O artigo defende que cultos cristãos em universidades públicas são compatíveis com a laicidade cooperativa da CF/88, expressando liberdade religiosa e pluralismo democrático.

terça-feira, 25 de novembro de 2025

Atualizado às 14:03

Resumo

O presente artigo analisa a constitucionalidade da realização de cultos cristãos em universidades públicas sob a ótica do princípio da laicidade estatal e da liberdade religiosa, ambos consagrados pela CF/88. Busca-se demonstrar que tais manifestações, longe de violarem o caráter laico do Estado, configuram o exercício legítimo da liberdade de expressão, da autonomia universitária e do pluralismo ideológico, pilares do Estado Democrático de Direito.
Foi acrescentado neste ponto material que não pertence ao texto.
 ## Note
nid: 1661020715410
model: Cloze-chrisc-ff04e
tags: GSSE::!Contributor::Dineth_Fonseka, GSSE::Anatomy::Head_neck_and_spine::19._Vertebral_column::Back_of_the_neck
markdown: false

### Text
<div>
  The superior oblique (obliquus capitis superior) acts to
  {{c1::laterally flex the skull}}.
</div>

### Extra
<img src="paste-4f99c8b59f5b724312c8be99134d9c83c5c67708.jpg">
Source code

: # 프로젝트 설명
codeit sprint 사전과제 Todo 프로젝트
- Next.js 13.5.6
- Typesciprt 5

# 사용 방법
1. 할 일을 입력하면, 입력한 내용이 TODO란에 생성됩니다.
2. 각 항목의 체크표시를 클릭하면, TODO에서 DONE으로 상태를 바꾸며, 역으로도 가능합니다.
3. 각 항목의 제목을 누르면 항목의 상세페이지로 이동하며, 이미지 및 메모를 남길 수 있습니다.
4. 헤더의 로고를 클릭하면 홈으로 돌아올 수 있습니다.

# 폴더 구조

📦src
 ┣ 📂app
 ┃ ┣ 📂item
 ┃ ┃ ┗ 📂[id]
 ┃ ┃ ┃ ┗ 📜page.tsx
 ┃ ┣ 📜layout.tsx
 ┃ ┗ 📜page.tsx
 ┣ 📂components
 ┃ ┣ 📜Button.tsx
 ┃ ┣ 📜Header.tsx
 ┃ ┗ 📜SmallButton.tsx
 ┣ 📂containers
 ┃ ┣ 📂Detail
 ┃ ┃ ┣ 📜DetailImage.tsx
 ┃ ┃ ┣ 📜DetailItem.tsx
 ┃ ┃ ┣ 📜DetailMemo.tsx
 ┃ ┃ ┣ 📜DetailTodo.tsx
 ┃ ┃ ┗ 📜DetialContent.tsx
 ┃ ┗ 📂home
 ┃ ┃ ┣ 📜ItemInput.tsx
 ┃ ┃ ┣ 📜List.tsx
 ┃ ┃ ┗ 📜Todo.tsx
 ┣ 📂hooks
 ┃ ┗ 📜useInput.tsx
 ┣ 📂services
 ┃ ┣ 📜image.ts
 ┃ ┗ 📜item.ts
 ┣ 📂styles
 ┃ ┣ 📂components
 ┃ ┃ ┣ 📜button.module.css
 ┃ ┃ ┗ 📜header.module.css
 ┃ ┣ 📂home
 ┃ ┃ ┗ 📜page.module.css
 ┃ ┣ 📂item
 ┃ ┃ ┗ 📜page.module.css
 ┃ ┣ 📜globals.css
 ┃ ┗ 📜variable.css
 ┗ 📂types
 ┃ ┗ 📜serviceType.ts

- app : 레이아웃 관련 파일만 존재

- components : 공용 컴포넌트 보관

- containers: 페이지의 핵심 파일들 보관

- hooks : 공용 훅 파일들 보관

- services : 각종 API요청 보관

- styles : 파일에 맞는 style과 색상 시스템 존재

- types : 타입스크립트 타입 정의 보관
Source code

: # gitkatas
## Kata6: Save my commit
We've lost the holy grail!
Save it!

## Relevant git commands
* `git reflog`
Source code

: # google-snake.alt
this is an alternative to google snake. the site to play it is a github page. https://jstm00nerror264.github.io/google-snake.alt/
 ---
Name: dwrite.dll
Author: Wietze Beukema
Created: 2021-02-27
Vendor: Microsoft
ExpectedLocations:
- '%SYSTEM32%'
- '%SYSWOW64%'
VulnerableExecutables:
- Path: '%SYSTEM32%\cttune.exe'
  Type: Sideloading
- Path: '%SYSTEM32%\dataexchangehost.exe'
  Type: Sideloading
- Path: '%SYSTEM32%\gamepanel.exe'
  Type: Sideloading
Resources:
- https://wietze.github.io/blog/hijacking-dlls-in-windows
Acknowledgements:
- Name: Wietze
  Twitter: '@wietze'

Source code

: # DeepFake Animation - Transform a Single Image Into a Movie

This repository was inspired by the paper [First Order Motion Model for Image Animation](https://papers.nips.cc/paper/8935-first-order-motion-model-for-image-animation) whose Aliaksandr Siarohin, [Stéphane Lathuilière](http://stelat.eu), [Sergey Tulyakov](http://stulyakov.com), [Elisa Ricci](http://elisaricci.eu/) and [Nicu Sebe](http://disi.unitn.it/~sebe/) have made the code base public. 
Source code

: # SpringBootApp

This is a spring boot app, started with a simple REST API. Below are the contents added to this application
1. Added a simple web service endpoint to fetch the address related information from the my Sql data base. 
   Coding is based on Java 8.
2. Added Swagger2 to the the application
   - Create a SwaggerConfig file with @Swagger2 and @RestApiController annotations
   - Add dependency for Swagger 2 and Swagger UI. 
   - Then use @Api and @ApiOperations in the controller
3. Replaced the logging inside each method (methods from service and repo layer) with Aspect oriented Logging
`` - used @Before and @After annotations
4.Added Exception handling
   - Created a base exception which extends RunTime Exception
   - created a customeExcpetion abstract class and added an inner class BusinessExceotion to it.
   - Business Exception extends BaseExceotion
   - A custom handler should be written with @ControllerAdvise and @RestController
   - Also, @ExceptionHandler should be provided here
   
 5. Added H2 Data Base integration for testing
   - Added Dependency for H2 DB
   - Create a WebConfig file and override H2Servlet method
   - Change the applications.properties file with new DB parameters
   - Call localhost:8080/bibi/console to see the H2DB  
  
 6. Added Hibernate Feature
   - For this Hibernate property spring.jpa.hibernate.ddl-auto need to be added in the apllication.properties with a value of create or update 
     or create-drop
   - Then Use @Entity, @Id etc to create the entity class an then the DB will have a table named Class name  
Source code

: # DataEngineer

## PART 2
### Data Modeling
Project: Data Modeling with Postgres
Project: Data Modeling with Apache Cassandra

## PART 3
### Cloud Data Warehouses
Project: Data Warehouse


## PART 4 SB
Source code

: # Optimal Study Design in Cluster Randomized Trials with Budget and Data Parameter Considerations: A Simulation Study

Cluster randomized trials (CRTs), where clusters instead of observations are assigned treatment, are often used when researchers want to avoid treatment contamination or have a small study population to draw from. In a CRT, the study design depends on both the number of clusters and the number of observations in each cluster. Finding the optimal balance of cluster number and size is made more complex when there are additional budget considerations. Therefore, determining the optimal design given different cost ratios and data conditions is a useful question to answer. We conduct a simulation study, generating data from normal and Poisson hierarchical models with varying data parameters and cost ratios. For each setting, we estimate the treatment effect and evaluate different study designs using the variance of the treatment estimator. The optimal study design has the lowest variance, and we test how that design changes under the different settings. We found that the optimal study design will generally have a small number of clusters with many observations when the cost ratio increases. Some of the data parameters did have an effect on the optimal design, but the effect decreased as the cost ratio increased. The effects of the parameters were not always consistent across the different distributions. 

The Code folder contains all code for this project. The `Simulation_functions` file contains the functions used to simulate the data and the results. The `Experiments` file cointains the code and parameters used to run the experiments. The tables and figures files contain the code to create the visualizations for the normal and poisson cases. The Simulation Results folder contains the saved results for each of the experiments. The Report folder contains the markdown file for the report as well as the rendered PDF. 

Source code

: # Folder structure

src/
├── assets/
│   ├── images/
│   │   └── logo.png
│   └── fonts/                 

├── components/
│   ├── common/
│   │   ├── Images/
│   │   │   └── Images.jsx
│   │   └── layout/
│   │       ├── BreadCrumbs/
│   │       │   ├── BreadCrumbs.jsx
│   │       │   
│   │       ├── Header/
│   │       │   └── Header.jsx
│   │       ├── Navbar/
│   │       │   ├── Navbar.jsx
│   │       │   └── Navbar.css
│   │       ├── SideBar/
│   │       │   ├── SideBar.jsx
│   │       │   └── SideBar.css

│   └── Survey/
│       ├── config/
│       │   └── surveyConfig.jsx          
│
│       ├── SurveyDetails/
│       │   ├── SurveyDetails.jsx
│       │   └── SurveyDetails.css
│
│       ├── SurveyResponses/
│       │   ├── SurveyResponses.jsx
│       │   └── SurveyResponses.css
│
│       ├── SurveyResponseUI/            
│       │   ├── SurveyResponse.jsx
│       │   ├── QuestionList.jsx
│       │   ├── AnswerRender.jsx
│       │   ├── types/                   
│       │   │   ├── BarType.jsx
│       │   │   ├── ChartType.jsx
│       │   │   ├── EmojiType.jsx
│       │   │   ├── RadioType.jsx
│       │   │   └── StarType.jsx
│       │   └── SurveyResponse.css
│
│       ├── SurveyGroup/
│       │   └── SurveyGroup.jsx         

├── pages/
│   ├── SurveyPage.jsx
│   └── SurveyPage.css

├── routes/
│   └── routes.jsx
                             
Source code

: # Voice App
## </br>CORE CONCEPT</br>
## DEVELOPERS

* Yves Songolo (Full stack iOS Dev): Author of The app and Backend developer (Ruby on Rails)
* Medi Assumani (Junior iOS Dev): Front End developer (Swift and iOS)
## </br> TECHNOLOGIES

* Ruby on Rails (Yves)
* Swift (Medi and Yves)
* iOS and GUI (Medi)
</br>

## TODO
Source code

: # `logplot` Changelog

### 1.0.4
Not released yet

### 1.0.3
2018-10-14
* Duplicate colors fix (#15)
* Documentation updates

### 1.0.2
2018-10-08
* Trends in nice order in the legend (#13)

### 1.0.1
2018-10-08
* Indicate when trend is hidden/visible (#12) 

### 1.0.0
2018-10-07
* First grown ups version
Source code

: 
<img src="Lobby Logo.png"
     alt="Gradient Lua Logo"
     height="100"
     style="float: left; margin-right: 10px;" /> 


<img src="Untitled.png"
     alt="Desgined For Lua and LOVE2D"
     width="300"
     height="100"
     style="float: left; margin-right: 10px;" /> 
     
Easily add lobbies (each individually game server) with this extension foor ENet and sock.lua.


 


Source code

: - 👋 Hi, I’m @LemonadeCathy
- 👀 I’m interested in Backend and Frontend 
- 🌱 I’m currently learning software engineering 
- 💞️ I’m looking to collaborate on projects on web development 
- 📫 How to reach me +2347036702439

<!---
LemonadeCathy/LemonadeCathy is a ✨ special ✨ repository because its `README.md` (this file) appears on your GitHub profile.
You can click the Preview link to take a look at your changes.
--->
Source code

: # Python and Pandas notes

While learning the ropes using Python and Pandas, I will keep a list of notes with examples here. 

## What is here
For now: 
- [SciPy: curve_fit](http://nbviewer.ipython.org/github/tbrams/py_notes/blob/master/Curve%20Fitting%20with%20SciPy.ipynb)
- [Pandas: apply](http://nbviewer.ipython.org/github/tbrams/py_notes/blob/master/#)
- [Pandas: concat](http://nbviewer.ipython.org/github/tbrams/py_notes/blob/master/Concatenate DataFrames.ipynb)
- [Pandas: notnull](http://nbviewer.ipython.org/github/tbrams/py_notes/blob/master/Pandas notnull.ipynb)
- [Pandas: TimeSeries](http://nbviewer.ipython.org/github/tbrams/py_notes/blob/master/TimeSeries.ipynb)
A pesquisa, de natureza teórico-dogmática, utiliza o método dedutivo e adota uma abordagem interdisciplinar entre Direito Constitucional, filosofia política e sociologia da religião. Analisa-se a evolução doutrinária e jurisprudencial brasileira sobre o tema, além de uma comparação com ordenamentos jurídicos estrangeiros. O trabalho sustenta que a laicidade brasileira é de tipo cooperativo e não hostil, permitindo que expressões religiosas ocorram em espaços públicos desde que respeitado o princípio da igualdade e da não imposição de fé. A convivência democrática em ambiente universitário, portanto, demanda a preservação da liberdade de crença e de manifestação religiosa como expressão da diversidade humana e espiritual. Conclui-se que os cultos cristãos em universidades públicas representam não uma afronta ao Estado laico, mas uma afirmação da democracia plural, da cidadania participativa e do respeito à diferença.

Palavras-chave:Liberdade religiosa; Laicidade estatal; Democracia plural; Constitucionalismo; Direitos fundamentais; Autonomia universitária; Expressão religiosa; Estado Democrático de Direito; Tolerância; Pluralismo ideológico.

Introdução

Em tempos de crescente polarização cultural e ideológica, o espaço público brasileiro tem se tornado palco de intensos debates sobre o papel da fé na vida coletiva. A realização de cultos cristãos em universidades públicas, fenômeno recente e amplamente divulgado nas redes sociais, reacendeu discussões antigas sobre os limites entre religião e Estado. Seria essa prática uma afronta ao princípio da laicidade, ou uma expressão legítima da liberdade de crença e de reunião garantidas pela CF/88?

A questão que norteia o presente artigo é: os cultos cristãos em universidades públicas violam o princípio constitucional da laicidade do Estado brasileiro, ou constituem expressão válida da liberdade religiosa e da pluralidade democrática?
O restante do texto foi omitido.